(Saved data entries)
•••

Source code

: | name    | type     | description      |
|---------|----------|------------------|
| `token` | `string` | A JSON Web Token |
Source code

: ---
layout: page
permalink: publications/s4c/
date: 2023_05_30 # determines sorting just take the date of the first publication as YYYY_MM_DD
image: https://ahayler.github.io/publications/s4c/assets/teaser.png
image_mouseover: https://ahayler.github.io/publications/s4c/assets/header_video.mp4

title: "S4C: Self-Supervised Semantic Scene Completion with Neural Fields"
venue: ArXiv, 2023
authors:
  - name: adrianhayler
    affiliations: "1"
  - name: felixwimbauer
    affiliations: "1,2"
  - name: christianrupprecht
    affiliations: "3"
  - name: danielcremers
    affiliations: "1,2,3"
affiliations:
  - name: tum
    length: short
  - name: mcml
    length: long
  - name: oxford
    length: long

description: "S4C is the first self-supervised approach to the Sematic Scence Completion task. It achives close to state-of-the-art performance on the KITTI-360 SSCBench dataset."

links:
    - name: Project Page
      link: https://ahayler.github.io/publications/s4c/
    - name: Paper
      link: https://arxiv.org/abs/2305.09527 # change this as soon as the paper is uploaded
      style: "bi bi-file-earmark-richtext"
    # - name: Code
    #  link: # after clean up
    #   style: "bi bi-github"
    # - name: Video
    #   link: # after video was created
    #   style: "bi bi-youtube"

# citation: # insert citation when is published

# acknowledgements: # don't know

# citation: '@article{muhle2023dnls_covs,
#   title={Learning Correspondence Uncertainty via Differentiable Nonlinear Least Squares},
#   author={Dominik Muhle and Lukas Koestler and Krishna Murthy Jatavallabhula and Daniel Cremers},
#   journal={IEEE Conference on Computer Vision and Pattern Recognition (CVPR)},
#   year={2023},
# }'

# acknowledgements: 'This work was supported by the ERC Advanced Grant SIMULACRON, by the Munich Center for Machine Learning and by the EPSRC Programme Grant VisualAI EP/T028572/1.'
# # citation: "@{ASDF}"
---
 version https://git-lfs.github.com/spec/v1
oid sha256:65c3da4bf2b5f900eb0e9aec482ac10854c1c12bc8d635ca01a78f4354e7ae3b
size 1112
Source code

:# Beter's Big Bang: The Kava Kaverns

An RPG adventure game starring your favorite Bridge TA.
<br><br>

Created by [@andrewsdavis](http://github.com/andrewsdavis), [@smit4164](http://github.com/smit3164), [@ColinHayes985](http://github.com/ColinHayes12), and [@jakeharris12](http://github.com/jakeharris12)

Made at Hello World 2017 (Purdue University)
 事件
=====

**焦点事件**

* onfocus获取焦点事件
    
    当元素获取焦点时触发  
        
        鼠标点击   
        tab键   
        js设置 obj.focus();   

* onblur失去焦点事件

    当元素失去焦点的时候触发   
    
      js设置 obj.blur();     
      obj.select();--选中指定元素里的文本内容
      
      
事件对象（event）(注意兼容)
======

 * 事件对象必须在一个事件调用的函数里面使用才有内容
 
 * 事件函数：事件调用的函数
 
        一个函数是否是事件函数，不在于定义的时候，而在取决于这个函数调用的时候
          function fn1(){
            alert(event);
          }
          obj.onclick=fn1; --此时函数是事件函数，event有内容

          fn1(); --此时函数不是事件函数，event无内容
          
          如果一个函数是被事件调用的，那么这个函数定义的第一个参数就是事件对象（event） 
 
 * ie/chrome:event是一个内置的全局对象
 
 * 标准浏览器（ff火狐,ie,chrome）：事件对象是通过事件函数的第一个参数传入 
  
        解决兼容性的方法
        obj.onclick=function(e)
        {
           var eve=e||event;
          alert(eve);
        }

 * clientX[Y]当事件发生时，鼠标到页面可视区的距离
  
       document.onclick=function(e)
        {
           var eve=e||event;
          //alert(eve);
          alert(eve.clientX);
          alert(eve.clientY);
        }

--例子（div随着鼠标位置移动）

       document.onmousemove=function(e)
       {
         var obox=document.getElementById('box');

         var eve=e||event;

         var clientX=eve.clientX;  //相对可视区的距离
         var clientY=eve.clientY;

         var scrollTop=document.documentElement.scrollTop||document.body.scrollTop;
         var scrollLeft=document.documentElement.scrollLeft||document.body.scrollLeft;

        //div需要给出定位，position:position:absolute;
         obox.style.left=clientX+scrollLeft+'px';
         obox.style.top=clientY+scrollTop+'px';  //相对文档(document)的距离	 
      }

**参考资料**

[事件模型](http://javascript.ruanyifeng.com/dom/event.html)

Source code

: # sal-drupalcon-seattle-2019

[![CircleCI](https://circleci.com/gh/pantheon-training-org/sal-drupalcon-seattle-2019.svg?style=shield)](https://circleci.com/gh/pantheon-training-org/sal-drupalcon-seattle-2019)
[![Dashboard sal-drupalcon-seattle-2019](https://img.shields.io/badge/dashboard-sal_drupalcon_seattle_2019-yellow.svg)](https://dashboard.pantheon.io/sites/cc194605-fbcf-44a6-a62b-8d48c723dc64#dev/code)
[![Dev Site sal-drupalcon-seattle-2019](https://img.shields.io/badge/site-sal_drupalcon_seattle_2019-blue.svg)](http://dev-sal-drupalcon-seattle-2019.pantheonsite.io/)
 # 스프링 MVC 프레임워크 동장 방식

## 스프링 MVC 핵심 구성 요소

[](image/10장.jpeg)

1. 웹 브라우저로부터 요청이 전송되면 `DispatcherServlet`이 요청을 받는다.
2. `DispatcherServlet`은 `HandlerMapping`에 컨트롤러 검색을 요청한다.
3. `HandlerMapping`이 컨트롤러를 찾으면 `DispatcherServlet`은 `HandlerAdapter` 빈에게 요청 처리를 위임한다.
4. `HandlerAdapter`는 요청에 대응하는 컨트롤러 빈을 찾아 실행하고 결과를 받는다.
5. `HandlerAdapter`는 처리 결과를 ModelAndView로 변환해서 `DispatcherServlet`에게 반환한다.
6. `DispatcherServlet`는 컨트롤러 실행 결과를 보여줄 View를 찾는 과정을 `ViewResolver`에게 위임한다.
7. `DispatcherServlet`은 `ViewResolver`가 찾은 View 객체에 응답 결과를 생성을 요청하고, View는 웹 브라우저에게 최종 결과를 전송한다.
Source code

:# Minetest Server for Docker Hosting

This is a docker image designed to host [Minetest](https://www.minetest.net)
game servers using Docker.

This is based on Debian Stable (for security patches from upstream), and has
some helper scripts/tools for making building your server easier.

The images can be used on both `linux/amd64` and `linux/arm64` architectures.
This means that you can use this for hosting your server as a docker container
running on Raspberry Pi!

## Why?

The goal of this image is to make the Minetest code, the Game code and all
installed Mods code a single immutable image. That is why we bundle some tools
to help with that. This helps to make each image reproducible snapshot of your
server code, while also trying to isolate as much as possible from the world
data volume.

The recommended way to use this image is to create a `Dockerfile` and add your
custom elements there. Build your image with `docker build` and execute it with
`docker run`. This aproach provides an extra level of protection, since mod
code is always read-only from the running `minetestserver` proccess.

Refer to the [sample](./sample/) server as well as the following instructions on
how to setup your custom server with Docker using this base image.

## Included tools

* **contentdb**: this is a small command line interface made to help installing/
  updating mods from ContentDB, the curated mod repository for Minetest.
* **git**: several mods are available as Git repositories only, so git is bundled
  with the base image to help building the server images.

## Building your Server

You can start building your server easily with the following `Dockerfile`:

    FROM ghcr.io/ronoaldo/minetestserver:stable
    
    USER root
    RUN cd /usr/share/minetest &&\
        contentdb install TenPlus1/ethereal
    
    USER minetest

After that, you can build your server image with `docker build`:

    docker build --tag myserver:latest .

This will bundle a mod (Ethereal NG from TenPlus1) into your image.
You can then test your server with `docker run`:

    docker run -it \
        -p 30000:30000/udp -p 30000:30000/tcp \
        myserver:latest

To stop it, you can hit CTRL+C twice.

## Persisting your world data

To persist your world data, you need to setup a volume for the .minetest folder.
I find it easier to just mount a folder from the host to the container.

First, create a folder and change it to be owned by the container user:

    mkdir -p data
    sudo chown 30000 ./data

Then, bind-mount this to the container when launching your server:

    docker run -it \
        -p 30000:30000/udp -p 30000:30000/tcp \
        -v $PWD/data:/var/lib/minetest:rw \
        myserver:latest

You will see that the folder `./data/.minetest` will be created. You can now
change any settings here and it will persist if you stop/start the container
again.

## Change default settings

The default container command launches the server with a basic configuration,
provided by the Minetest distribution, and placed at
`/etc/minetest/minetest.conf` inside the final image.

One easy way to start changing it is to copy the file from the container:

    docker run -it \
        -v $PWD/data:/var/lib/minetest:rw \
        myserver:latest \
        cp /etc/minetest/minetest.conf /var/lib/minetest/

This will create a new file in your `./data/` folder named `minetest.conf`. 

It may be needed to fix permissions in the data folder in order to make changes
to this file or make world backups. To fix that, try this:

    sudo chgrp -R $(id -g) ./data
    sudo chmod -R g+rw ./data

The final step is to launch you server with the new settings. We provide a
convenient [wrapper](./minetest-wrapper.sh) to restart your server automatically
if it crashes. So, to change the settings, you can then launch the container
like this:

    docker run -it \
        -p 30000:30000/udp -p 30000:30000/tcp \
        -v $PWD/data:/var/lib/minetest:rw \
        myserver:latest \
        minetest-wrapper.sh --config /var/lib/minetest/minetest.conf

•••

◆ Requirement:
Which lines above run from the one containing "to help installing/" down to the one containing "sudo chown 30000 ./data"? Repeat exactly those, both ends included, and nothing else.

◆ Answer space:
* **contentdb**: this is a small command line interface made to help installing/
  updating mods from ContentDB, the curated mod repository for Minetest.
* **git**: several mods are available as Git repositories only, so git is bundled
  with the base image to help building the server images.

## Building your Server

You can start building your server easily with the following `Dockerfile`:

    FROM ghcr.io/ronoaldo/minetestserver:stable
    
    USER root
    RUN cd /usr/share/minetest &&\
        contentdb install TenPlus1/ethereal
    
    USER minetest

After that, you can build your server image with `docker build`:

    docker build --tag myserver:latest .

This will bundle a mod (Ethereal NG from TenPlus1) into your image.
You can then test your server with `docker run`:

    docker run -it \
        -p 30000:30000/udp -p 30000:30000/tcp \
        myserver:latest

To stop it, you can hit CTRL+C twice.

## Persisting your world data

To persist your world data, you need to setup a volume for the .minetest folder.
I find it easier to just mount a folder from the host to the container.

First, create a folder and change it to be owned by the container user:

    mkdir -p data
    sudo chown 30000 ./data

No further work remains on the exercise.